Israel Wayburne (1983) is known, among other things, for employing famous activist and communist Rusty Bernstein. He’s responsible for a number of the maisonette flats (two down, two up) in Yeoville.

“Each building contributes to an interesting and varied landscape [compared, say, to monotonous Fourways],” said Bird.

One of his most well-known buildings is, in fact, the ohel at Westpark, which has a religious and aesthetic function (in spite of an unsightly drainpipe addition at the front). “Luckily Issie doesn’t have to see it as his grave is on the other side of the building,” Bird commented.

Louis Theodore Obel (1956), who was in partnership with his brother, Mark, was a graduate of the University of the Witwatersrand (Wits) – as were many of the architects mentioned. Obel and Obel made a great contribution to art deco architecture, including the Barbican Building (1930), which was the tallest building in Johannesburg at the time, Astor Mansions, one of Joburg’s first skyscrapers, and Beacon Royale flats (1934), at the bottom of Yeoville on Louis Botha Avenue.

Maurice Cowen (1990) contributed to the decorative facades of many of Joburg’s best-known schools, including Parktown Girls and Jeppe Boys, and the panels gracing 1930s-era Dunvegan Chambers, Roehampton Court, Shakespeare House, and Broadcast House in the Johannesburg CBD. The latter was the original home of the South African Broadcasting Corporation. The crazy antennae designed for the top of this building didn’t have any real function, McKechnie said, though it copied the antennae on top of the BBC, and there was briefly the idea of using it to dock airships.

Another Wits graduate, Leopold Grinker (1973), was an anti-establishment figure who disliked modernism. Grinker’s Normandie Court (1937) in Delvers Street, Newtown, combines art deco with his obsession with the streamlined form of ships. So too does Daventry Court in Killarney (also built in the 1930s), which was Killarney’s first modern block of flats.

Harold Leroith (also a Wits’ alma mater) is best known for designing Temple Emanuel in Parktown (1954). This minimalist, modern building has concrete recesses which make it sculptural and provide shade for its windows. It also shows concern for materials like stone and face brick.

Leroith also designed Redoma Court, which architects consider one of Johannesburg’s best buildings, and the iconic, shiplike San Remo (1937) Both are sadly in a dilapidated state in Yeoville.

Monty Sack, an architect and artist and another Wits graduate, (2009), incorporated the work of artists in Killarney Hills built on top of Killarney Ridge, built to house actors for the studio of American financier Isidore Schlesinger.

Sidney Abramowitch (2016) passionately lobbied to save Joburg’s historical buildings such as the Markham Building, and is known for designing Innes Chambers in 1963, now used by the National Prosecuting Authority. This unusual building with Y-shaped columns representing the scales of justice, was covered with mosaics, which recently had to be painstakingly restored.

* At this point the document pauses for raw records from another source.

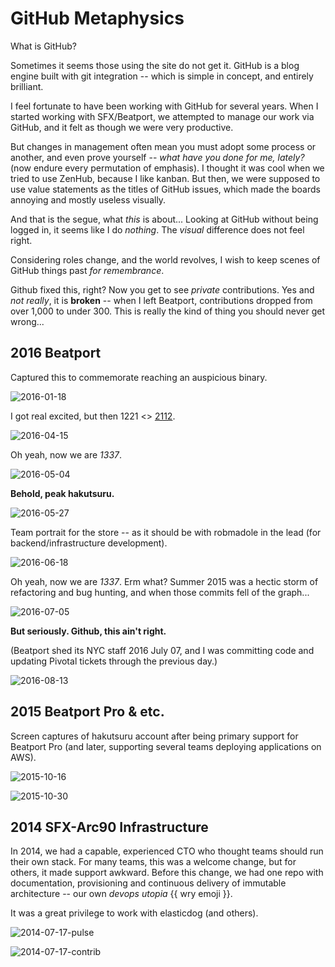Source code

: GitHub Metaphysics
==================

What is GitHub?

Sometimes it seems those using the site do not get it. GitHub is a blog engine built with git integration -- which is simple in concept, and entirely brilliant.

I feel fortunate to have been working with GitHub for several years. When I started working with SFX/Beatport, we attempted to manage our work via GitHub, and it felt as though we were very productive.

But changes in management often mean you must adopt some process or another, and even prove yourself -- *what have you done for me, lately?* (now endure every permutation of emphasis). I thought it was cool when we tried to use ZenHub, because I like kanban. But then, we were supposed to use value statements as the titles of GitHub issues, which made the boards annoying and mostly useless visually.

And that is the segue, what *this* is about... Looking at GitHub without being logged in, it seems like I do *nothing*. The *visual* difference does not feel right.

Considering roles change, and the world revolves, I wish to keep scenes of GitHub things past *for remembrance*.

Github fixed this, right? Now you get to see *private* contributions. Yes and *not really*, it is **broken** -- when I left Beatport, contributions dropped from over 1,000 to under 300. This is really the kind of thing you should never get wrong...


2016 Beatport
------------------------

Captured this to commemorate reaching an auspicious binary.

![2016-01-18](2016_Beatport/2016-01-18_github-hakutsuru.png)

I got real excited, but then 1221 <> [2112](https://en.wikipedia.org/wiki/2112_(album)).

![2016-04-15](2016_Beatport/2016-04-15_github-hakutsuru.png)

Oh yeah, now we are *1337*.

![2016-05-04](2016_Beatport/2016-05-04_github-hakutsuru.png)

**Behold, peak hakutsuru.**

![2016-05-27](2016_Beatport/2016-05-27_github-hakutsuru.png)

Team portrait for the store -- as it should be with robmadole in the lead (for backend/infrastructure development).

![2016-06-18](2016_Beatport/2016-06-18_github-hakutsuru.png)

Oh yeah, now we are *1337*. Erm what? Summer 2015 was a hectic storm of refactoring and bug hunting, and when those commits fell of the graph...

![2016-07-05](2016_Beatport/2016-07-05_github-hakutsuru.png)

**But seriously. Github, this ain't right.**

(Beatport shed its NYC staff 2016 July 07, and I was committing code and updating Pivotal tickets through the previous day.)

![2016-08-13](2016_Beatport/2016-08-13_github-hakutsuru.png)

2015 Beatport Pro & etc.
------------------------

Screen captures of hakutsuru account after being primary support for Beatport Pro (and later, supporting several teams deploying applications on AWS).

![2015-10-16](2015_Beatport/2015-10-16_github-hakutsuru.png)

![2015-10-30](2015_Beatport/2015-10-30_github-hakutsuru.png)


2014 SFX-Arc90 Infrastructure
-----------------------------

In 2014, we had a capable, experienced CTO who thought teams should run their own stack. For many teams, this was a welcome change, but for others, it made support awkward. Before this change, we had one repo with documentation, provisioning and continuous delivery of immutable architecture -- our own *devops utopia*  {{ wry emoji }}.

It was a great privilege to work with elasticdog (and others).

![2014-07-17-pulse](2014_SFX-Arc90/2014-07-17_sfx-infrastructure_pulse.jpg)

![2014-07-17-contrib](2014_SFX-Arc90/2014-07-17_sfx-infrastructure_contributors.jpg)
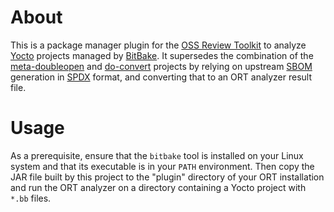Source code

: # About

This is a package manager plugin for the [OSS Review Toolkit][ORT] to analyze [Yocto] projects managed by [BitBake]. It
supersedes the combination of the [meta-doubleopen] and [do-convert] projects by relying on upstream [SBOM] generation
in [SPDX] format, and converting that to an ORT analyzer result file.

# Usage

As a prerequisite, ensure that the `bitbake` tool is installed on your Linux system and that its executable is in your
`PATH` environment. Then copy the JAR file built by this project to the "plugin" directory of your ORT installation and
run the ORT analyzer on a directory containing a Yocto project with `*.bb` files.

[ORT]: https://github.com/oss-review-toolkit/ort
[BitBake]: https://docs.yoctoproject.org/bitbake.html
[Yocto]: https://www.yoctoproject.org/
[meta-doubleopen]: https://github.com/doubleopen-project/meta-doubleopen
[do-convert]: https://github.com/doubleopen-project/do-convert
[SBOM]: https://docs.yoctoproject.org/dev/dev-manual/sbom.html
[SPDX]: https://spdx.dev/
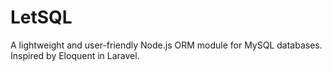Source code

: # LetSQL

A lightweight and user-friendly Node.js ORM module for MySQL databases. Inspired by Eloquent in Laravel.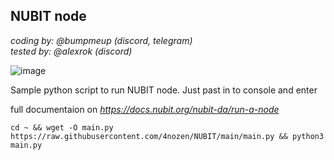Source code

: ## NUBIT node

_coding by: @bumpmeup (discord, telegram)_<br>
_tested by: @alexrok (discord)_

![image](https://github.com/user-attachments/assets/0bd8f3c6-9297-44ec-a19b-1d1699a8edfe)


Sample python script to run NUBIT node. Just past in to console and enter

full documentaion on _https://docs.nubit.org/nubit-da/run-a-node_

`cd ~ && wget -O main.py https://raw.githubusercontent.com/4nozen/NUBIT/main/main.py && python3 main.py`
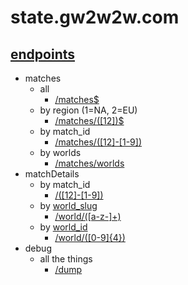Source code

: # state.gw2w2w.com

## [endpoints](https://github.com/fooey/gw2w2w-state/blob/master/routes/index.js)

- matches
	- all
		- [/matches$](http://state.gw2w2w.com/matches)
	- by region (1=NA, 2=EU)
		- [/matches/([12])$](http://state.gw2w2w.com/matches/1)
	- by match_id
		- [/matches/([12]\-[1-9])](http://state.gw2w2w.com/matches/1-1)
	- by worlds
		- [/matches/worlds](http://state.gw2w2w.com/matches/worlds)
- matchDetails
	- by match_id
		- [/([12]\-[1-9])](http://state.gw2w2w.com/1-1)
	- by [world_slug](https://github.com/fooey/gw2w2w-static/blob/master/data/world_names.js)
		- [/world/([a-z-]+)](http://state.gw2w2w.com/world/fort-aspenwood)
	- by [world_id](https://github.com/fooey/gw2w2w-static/blob/master/data/world_names.js)
		- [/world/([0-9]{4})](http://state.gw2w2w.com/world/1009)
- debug
	- all the things
		- [/dump](http://state.gw2w2w.com/dump)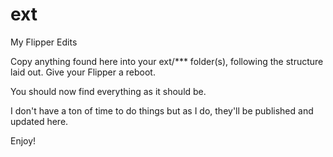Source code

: # ext
 My Flipper Edits

Copy anything found here into your ext/*** folder(s), following the structure laid out.
Give your Flipper a reboot.

You should now find everything as it should be.

I don't have a ton of time to do things but as I do, they'll be published and updated here.

Enjoy!
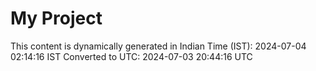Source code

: # My Project

This content is dynamically generated in Indian Time (IST): 2024-07-04 02:14:16 IST
Converted to UTC: 2024-07-03 20:44:16 UTC
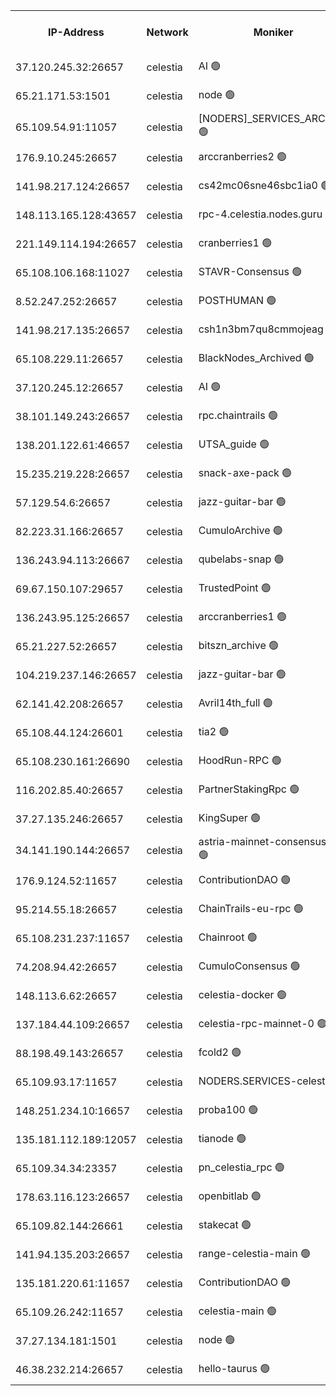 


<table><tr><th>IP-Address</th><th>Network</th><th>Moniker</th><th>Latest Block Height</th><th>Earliest Block Height</th><th>Catching Up</th><th>Tx Index</th><th>Voting Power</th><th>Version</th><th>Scan Time</th></tr><tr><td>37.120.245.32:26657</td><td>celestia</td><td>AI 🟢</td><td>3363402</td><td>1</td><td>False</td><td>off</td><td>0</td><td>3.1.1</td><td>2025-01-04T01:24:34.897389646UTC</td></tr><tr><td>65.21.171.53:1501</td><td>celestia</td><td>node 🟢</td><td>3363402</td><td>1</td><td>False</td><td>on</td><td>0</td><td>3.2.0</td><td>2025-01-04T01:24:35.583139864UTC</td></tr><tr><td>65.109.54.91:11057</td><td>celestia</td><td>[NODERS]_SERVICES_ARCHIVE 🟢</td><td>3363413</td><td>1</td><td>False</td><td>on</td><td>0</td><td>3.2.0</td><td>2025-01-04T01:25:33.462294329UTC</td></tr><tr><td>176.9.10.245:26657</td><td>celestia</td><td>arccranberries2 🟢</td><td>3363417</td><td>1</td><td>False</td><td>on</td><td>0</td><td>3.2.0</td><td>2025-01-04T01:25:54.587533635UTC</td></tr><tr><td>141.98.217.124:26657</td><td>celestia</td><td>cs42mc06sne46sbc1ia0 🟢</td><td>3363418</td><td>1</td><td>False</td><td>on</td><td>0</td><td>3.2.0</td><td>2025-01-04T01:25:59.515105446UTC</td></tr><tr><td>148.113.165.128:43657</td><td>celestia</td><td>rpc-4.celestia.nodes.guru 🟢</td><td>3363421</td><td>1</td><td>False</td><td>on</td><td>0</td><td>3.2.0</td><td>2025-01-04T01:26:14.672348780UTC</td></tr><tr><td>221.149.114.194:26657</td><td>celestia</td><td>cranberries1 🟢</td><td>3363423</td><td>1</td><td>False</td><td>on</td><td>0</td><td>3.2.0</td><td>2025-01-04T01:26:24.221036000UTC</td></tr><tr><td>65.108.106.168:11027</td><td>celestia</td><td>STAVR-Consensus 🟢</td><td>3363423</td><td>1</td><td>False</td><td>off</td><td>0</td><td>3.2.0</td><td>2025-01-04T01:26:26.684715795UTC</td></tr><tr><td>8.52.247.252:26657</td><td>celestia</td><td>POSTHUMAN 🟢</td><td>3363431</td><td>1</td><td>False</td><td>on</td><td>0</td><td>3.2.0</td><td>2025-01-04T01:27:10.110716202UTC</td></tr><tr><td>141.98.217.135:26657</td><td>celestia</td><td>csh1n3bm7qu8cmmojeag 🟢</td><td>3363431</td><td>1</td><td>False</td><td>on</td><td>0</td><td>3.2.0</td><td>2025-01-04T01:27:10.520207684UTC</td></tr><tr><td>65.108.229.11:26657</td><td>celestia</td><td>BlackNodes_Archived 🟢</td><td>3363432</td><td>1</td><td>False</td><td>on</td><td>0</td><td>3.1.1</td><td>2025-01-04T01:27:15.519282584UTC</td></tr><tr><td>37.120.245.12:26657</td><td>celestia</td><td>AI 🟢</td><td>3363441</td><td>1</td><td>False</td><td>off</td><td>0</td><td>3.1.1</td><td>2025-01-04T01:28:04.179842222UTC</td></tr><tr><td>38.101.149.243:26657</td><td>celestia</td><td>rpc.chaintrails 🟢</td><td>3363443</td><td>1</td><td>False</td><td>on</td><td>0</td><td>3.2.0</td><td>2025-01-04T01:28:11.123719600UTC</td></tr><tr><td>138.201.122.61:46657</td><td>celestia</td><td>UTSA_guide 🟢</td><td>3363448</td><td>1</td><td>False</td><td>on</td><td>0</td><td>3.2.0</td><td>2025-01-04T01:28:39.072830394UTC</td></tr><tr><td>15.235.219.228:26657</td><td>celestia</td><td>snack-axe-pack 🟢</td><td>3363448</td><td>1</td><td>False</td><td>off</td><td>0</td><td>3.1.1</td><td>2025-01-04T01:28:40.129112312UTC</td></tr><tr><td>57.129.54.6:26657</td><td>celestia</td><td>jazz-guitar-bar 🟢</td><td>3363450</td><td>1</td><td>False</td><td>off</td><td>0</td><td>3.1.1</td><td>2025-01-04T01:28:50.664721533UTC</td></tr><tr><td>82.223.31.166:26657</td><td>celestia</td><td>CumuloArchive 🟢</td><td>3363451</td><td>1</td><td>False</td><td>on</td><td>0</td><td>3.2.0</td><td>2025-01-04T01:28:55.186518975UTC</td></tr><tr><td>136.243.94.113:26667</td><td>celestia</td><td>qubelabs-snap 🟢</td><td>3363455</td><td>1</td><td>False</td><td>on</td><td>0</td><td>3.2.0</td><td>2025-01-04T01:29:14.353808173UTC</td></tr><tr><td>69.67.150.107:29657</td><td>celestia</td><td>TrustedPoint 🟢</td><td>3363457</td><td>1</td><td>False</td><td>on</td><td>0</td><td>3.2.0</td><td>2025-01-04T01:29:27.364820981UTC</td></tr><tr><td>136.243.95.125:26657</td><td>celestia</td><td>arccranberries1 🟢</td><td>3363464</td><td>1</td><td>False</td><td>on</td><td>0</td><td>3.2.0</td><td>2025-01-04T01:30:04.800555419UTC</td></tr><tr><td>65.21.227.52:26657</td><td>celestia</td><td>bitszn_archive 🟢</td><td>3363466</td><td>1</td><td>False</td><td>on</td><td>0</td><td>3.0.2</td><td>2025-01-04T01:30:13.772445502UTC</td></tr><tr><td>104.219.237.146:26657</td><td>celestia</td><td>jazz-guitar-bar 🟢</td><td>3363475</td><td>1</td><td>False</td><td>off</td><td>0</td><td>3.1.1</td><td>2025-01-04T01:31:04.520807637UTC</td></tr><tr><td>62.141.42.208:26657</td><td>celestia</td><td>Avril14th_full 🟢</td><td>3363480</td><td>1</td><td>False</td><td>on</td><td>0</td><td>3.2.0</td><td>2025-01-04T01:31:29.290029944UTC</td></tr><tr><td>65.108.44.124:26601</td><td>celestia</td><td>tia2 🟢</td><td>2371494</td><td>339581</td><td>False</td><td>on</td><td>0</td><td>1.3.0</td><td>2025-01-04T01:24:44.179047742UTC</td></tr><tr><td>65.108.230.161:26690</td><td>celestia</td><td>HoodRun-RPC 🟢</td><td>2371494</td><td>1537165</td><td>False</td><td>off</td><td>0</td><td>1.9.0</td><td>2025-01-04T01:31:01.770260961UTC</td></tr><tr><td>116.202.85.40:26657</td><td>celestia</td><td>PartnerStakingRpc 🟢</td><td>2371494</td><td>1588231</td><td>False</td><td>on</td><td>0</td><td>1.9.0</td><td>2025-01-04T01:24:46.514280953UTC</td></tr><tr><td>37.27.135.246:26657</td><td>celestia</td><td>KingSuper 🟢</td><td>2371494</td><td>1814358</td><td>False</td><td>off</td><td>0</td><td>1.3.0</td><td>2025-01-04T01:25:37.955570906UTC</td></tr><tr><td>34.141.190.144:26657</td><td>celestia</td><td>astria-mainnet-consensus-1 🟢</td><td>3363441</td><td>2371501</td><td>False</td><td>on</td><td>0</td><td>3.2.0</td><td>2025-01-04T01:28:04.562062529UTC</td></tr><tr><td>176.9.124.52:11657</td><td>celestia</td><td>ContributionDAO 🟢</td><td>3363465</td><td>2419178</td><td>False</td><td>on</td><td>0</td><td>3.1.1</td><td>2025-01-04T01:30:11.247549201UTC</td></tr><tr><td>95.214.55.18:26657</td><td>celestia</td><td>ChainTrails-eu-rpc 🟢</td><td>3363480</td><td>2832001</td><td>False</td><td>on</td><td>0</td><td>3.2.0</td><td>2025-01-04T01:31:29.709758676UTC</td></tr><tr><td>65.108.231.237:11657</td><td>celestia</td><td>Chainroot 🟢</td><td>3363417</td><td>2868575</td><td>False</td><td>on</td><td>0</td><td>3.2.0</td><td>2025-01-04T01:25:55.051522423UTC</td></tr><tr><td>74.208.94.42:26657</td><td>celestia</td><td>CumuloConsensus 🟢</td><td>3363423</td><td>2913001</td><td>False</td><td>on</td><td>0</td><td>3.2.0</td><td>2025-01-04T01:26:27.456596322UTC</td></tr><tr><td>148.113.6.62:26657</td><td>celestia</td><td>celestia-docker 🟢</td><td>3363444</td><td>2935501</td><td>False</td><td>off</td><td>0</td><td>3.0.2</td><td>2025-01-04T01:28:16.040038093UTC</td></tr><tr><td>137.184.44.109:26657</td><td>celestia</td><td>celestia-rpc-mainnet-0 🟢</td><td>3363445</td><td>3052501</td><td>False</td><td>on</td><td>0</td><td>3.2.0</td><td>2025-01-04T01:28:24.000649660UTC</td></tr><tr><td>88.198.49.143:26657</td><td>celestia</td><td>fcold2 🟢</td><td>3363442</td><td>3174774</td><td>False</td><td>on</td><td>0</td><td>3.2.0</td><td>2025-01-04T01:28:09.168761461UTC</td></tr><tr><td>65.109.93.17:11657</td><td>celestia</td><td>NODERS.SERVICES-celestia 🟢</td><td>3363445</td><td>3188251</td><td>False</td><td>on</td><td>0</td><td>3.2.0</td><td>2025-01-04T01:28:24.428977118UTC</td></tr><tr><td>148.251.234.10:16657</td><td>celestia</td><td>proba100 🟢</td><td>3363430</td><td>3197687</td><td>False</td><td>off</td><td>0</td><td>3.2.0</td><td>2025-01-04T01:27:03.085889508UTC</td></tr><tr><td>135.181.112.189:12057</td><td>celestia</td><td>tianode 🟢</td><td>3363439</td><td>3205606</td><td>False</td><td>off</td><td>0</td><td>3.2.0</td><td>2025-01-04T01:27:51.504414649UTC</td></tr><tr><td>65.109.34.34:23357</td><td>celestia</td><td>pn_celestia_rpc 🟢</td><td>3363439</td><td>3242478</td><td>False</td><td>on</td><td>0</td><td>3.2.0</td><td>2025-01-04T01:27:51.068198559UTC</td></tr><tr><td>178.63.116.123:26657</td><td>celestia</td><td>openbitlab 🟢</td><td>3363406</td><td>3270205</td><td>False</td><td>on</td><td>0</td><td>3.1.1</td><td>2025-01-04T01:24:55.664977931UTC</td></tr><tr><td>65.109.82.144:26661</td><td>celestia</td><td>stakecat 🟢</td><td>3363445</td><td>3286501</td><td>False</td><td>on</td><td>0</td><td>3.0.2</td><td>2025-01-04T01:28:22.550669309UTC</td></tr><tr><td>141.94.135.203:26657</td><td>celestia</td><td>range-celestia-main 🟢</td><td>3363405</td><td>3306551</td><td>False</td><td>on</td><td>0</td><td>3.0.2</td><td>2025-01-04T01:24:48.888168867UTC</td></tr><tr><td>135.181.220.61:11657</td><td>celestia</td><td>ContributionDAO 🟢</td><td>3363432</td><td>3347740</td><td>False</td><td>off</td><td>0</td><td>3.1.1</td><td>2025-01-04T01:27:12.986216955UTC</td></tr><tr><td>65.109.26.242:11657</td><td>celestia</td><td>celestia-main 🟢</td><td>3363451</td><td>3355775</td><td>False</td><td>on</td><td>0</td><td>3.2.0</td><td>2025-01-04T01:28:57.700614576UTC</td></tr><tr><td>37.27.134.181:1501</td><td>celestia</td><td>node 🟢</td><td>3363427</td><td>3356837</td><td>False</td><td>off</td><td>0</td><td>3.0.2</td><td>2025-01-04T01:26:48.560266922UTC</td></tr><tr><td>46.38.232.214:26657</td><td>celestia</td><td>hello-taurus 🟢</td><td>3363402</td><td>3361528</td><td>False</td><td>off</td><td>0</td><td>3.2.0</td><td>2025-01-04T01:24:35.161039158UTC</td></tr></table>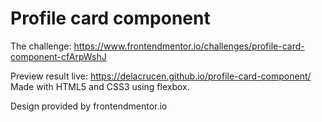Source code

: # Profile card component

The challenge: https://www.frontendmentor.io/challenges/profile-card-component-cfArpWshJ  
  
Preview result live: https://delacrucen.github.io/profile-card-component/    
Made with HTML5 and CSS3 using flexbox.  
  
Design provided by frontendmentor.io
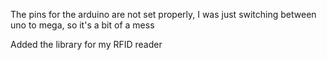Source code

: The pins for the arduino are not set properly, I was just switching between uno to mega, so it's a bit of a mess

Added the library for my RFID reader
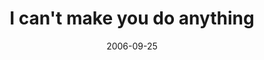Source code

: ---
layout: base.njk
title : 'I can&#39;t make you do anything' 
view_title : 'I can&#39;t make you do anything' 
year : '2006' 
date : '2006-09-25' 
img_file : '/drawing/icantmakeyoudoanything.png' 
html_file : 'icantmakeyoudoanything' 
next_html : 'guessitsnotallaboutyouhuh.html' 
year_order : '261' 
permalink : "title/{{html_file}}.html"
---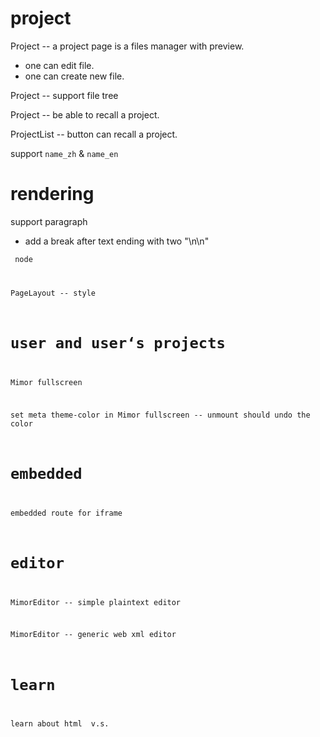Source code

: # project

Project -- a project page is a files manager with preview.

- one can edit file.
- one can create new file.

Project -- support file tree

Project -- be able to recall a project.

ProjectList -- button can recall a project.

support `name_zh` & `name_en`

# rendering

support paragraph

- add a break after text ending with two "\n\n"

<code> node

PageLayout -- style

# user and user‘s projects

Mimor fullscreen

set meta theme-color in Mimor fullscreen -- unmount should undo the color

# embedded

embedded route for iframe

# editor

MimorEditor -- simple plaintext editor

MimorEditor -- generic web xml editor

# learn

learn about html <span> v.s. <div>
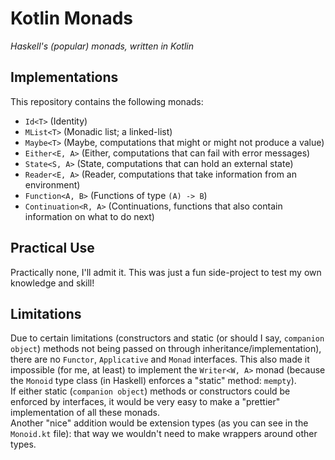 # Kotlin Monads
*Haskell's (popular) monads, written in Kotlin*

## Implementations
This repository contains the following monads:  
 - ``Id<T>`` (Identity)  
 - ``MList<T>`` (Monadic list; a linked-list)
 - ``Maybe<T>`` (Maybe, computations that might or might not produce a value)  
 - ``Either<E, A>`` (Either, computations that can fail with error messages)  
 - ``State<S, A>`` (State, computations that can hold an external state)  
 - ``Reader<E, A>`` (Reader, computations that take information from an environment)  
 - ``Function<A, B>`` (Functions of type ``(A) -> B``)  
 - ``Continuation<R, A>`` (Continuations, functions that also contain information on what to do next)

## Practical Use
Practically none, I'll admit it. This was just a fun side-project to test my own knowledge and skill!

## Limitations
Due to certain limitations (constructors and static (or should I say, ``companion object``) methods not being passed on through inheritance/implementation), there are no ``Functor``, ``Applicative`` and ``Monad`` interfaces. 
This also made it impossible (for me, at least) to implement the ``Writer<W, A>`` monad (because the ``Monoid`` type class (in Haskell) enforces a "static" method: ``mempty``).  
If either static (``companion object``) methods or constructors could be enforced by interfaces, it would be very easy to make a "prettier" implementation of all these monads.  
Another "nice" addition would be extension types (as you can see in the ``Monoid.kt`` file): that way we wouldn't need to make wrappers around other types.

Lastly, the tour touched on the work of Gerald Gordon (2016), also a Wits graduate, who the group described as “an outstanding brain who was unable to limit himself to any single factor”. Gordon, who incubated many of South Africa’s best-known architects in his many years of lecturing at Wits, is best known for designing mountain houses on Linksfield Ridge, such as 7 New Mountain Road (early 70s), which literally cling to the edges of cliffs.

He’s also known for developing a new construction method he named “thin-skin architecture” which uses no bricks and is extremely strong because of its monocoque construction (a type of construction used in cars and aeroplanes).

Like many others, the brilliance and bravery of these Jewish architects leaves a legacy that can’t be eradicated.